Scan the entries below for the word "данных" and copy every line where it turns up.

Saved data entries
▬▬▬

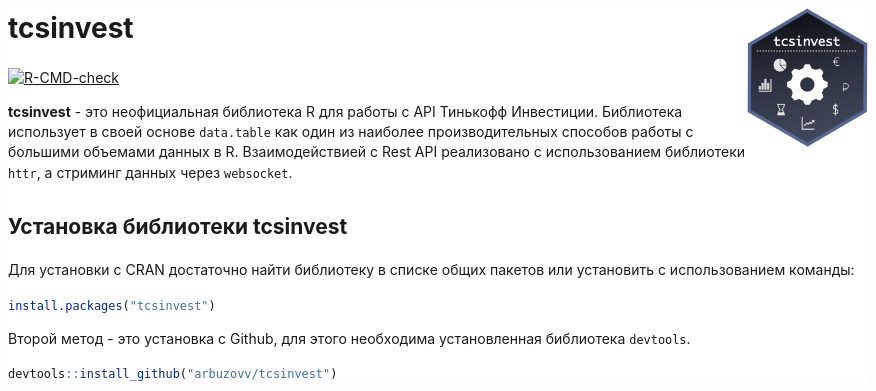 


# tcsinvest <img src='man/figures/logo.png' align="right" height="139" /></a>



[![R-CMD-check](https://github.com/arbuzovv/tcsinvest/actions/workflows/r.yml/badge.svg)](https://github.com/arbuzovv/tcsinvest/actions/workflows/r.yml)


**tcsinvest** - это неофициальная библиотека R для работы с API Тинькофф
Инвестиции. Библиотека использует в своей основе `data.table` как один
из наиболее производительных способов работы с большими объемами данных
в R. Взаимодействией с Rest API реализовано с использованием библиотеки
`httr`, а стриминг данных через `websocket`. 

## Установка библиотеки tcsinvest

Для установки с CRAN достаточно найти библиотеку в списке общих пакетов
или установить с использованием команды:

``` r
install.packages("tcsinvest")
```

Второй метод - это установка с Github, для этого необходима
установленная библиотека `devtools`.

``` r
devtools::install_github("arbuzovv/tcsinvest")
```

▬▬▬

> Expected answer
из наиболее производительных способов работы с большими объемами данных
`httr`, а стриминг данных через `websocket`. 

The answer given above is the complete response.